*** Begin section ***

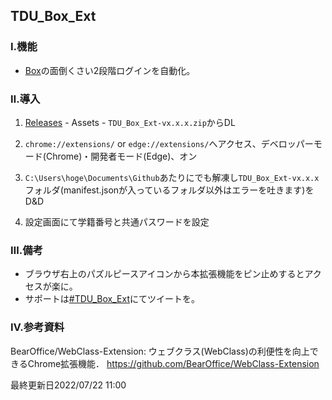 ## TDU_Box_Ext

### Ⅰ.機能
- [Box](https://tdu.account.box.com/login/)の面倒くさい2段階ログインを自動化。

### Ⅱ.導入

1. [Releases](https://github.com/Kokim-electronics/TDU_Box_Ext/releases) - Assets - `TDU_Box_Ext-vx.x.x.zip`からDL
3. `chrome://extensions/` or `edge://extensions/`へアクセス、デベロッパーモード(Chrome)・開発者モード(Edge)、オン

4. `C:\Users\hoge\Documents\Github`あたりにでも解凍し`TDU_Box_Ext-vx.x.x`フォルダ(manifest.jsonが入っているフォルダ以外はエラーを吐きます)をD&D

5. 設定画面にて学籍番号と共通パスワードを設定

### Ⅲ.備考
- ブラウザ右上のパズルピースアイコンから本拡張機能をピン止めするとアクセスが楽に。
- サポートは[#TDU_Box_Ext](https://twitter.com/search?q=%23TDU_Box_Ext)にてツイートを。

### Ⅳ.参考資料
BearOffice/WebClass-Extension: ウェブクラス(WebClass)の利便性を向上できるChrome拡張機能． https://github.com/BearOffice/WebClass-Extension 

最終更新日2022/07/22 11:00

*** End section ***

Work item:
All entries need to be duplicated exactly, apart from the images.

Solution to the exercise:
 ## TDU_Box_Ext

### Ⅰ.機能
- [Box](https://tdu.account.box.com/login/)の面倒くさい2段階ログインを自動化。

### Ⅱ.導入

1. [Releases](https://github.com/Kokim-electronics/TDU_Box_Ext/releases) - Assets - `TDU_Box_Ext-vx.x.x.zip`からDL
3. `chrome://extensions/` or `edge://extensions/`へアクセス、デベロッパーモード(Chrome)・開発者モード(Edge)、オン

4. `C:\Users\hoge\Documents\Github`あたりにでも解凍し`TDU_Box_Ext-vx.x.x`フォルダ(manifest.jsonが入っているフォルダ以外はエラーを吐きます)をD&D

5. 設定画面にて学籍番号と共通パスワードを設定

### Ⅲ.備考
- ブラウザ右上のパズルピースアイコンから本拡張機能をピン止めするとアクセスが楽に。
- サポートは[#TDU_Box_Ext](https://twitter.com/search?q=%23TDU_Box_Ext)にてツイートを。

### Ⅳ.参考資料
BearOffice/WebClass-Extension: ウェブクラス(WebClass)の利便性を向上できるChrome拡張機能． https://github.com/BearOffice/WebClass-Extension 

最終更新日2022/07/22 11:00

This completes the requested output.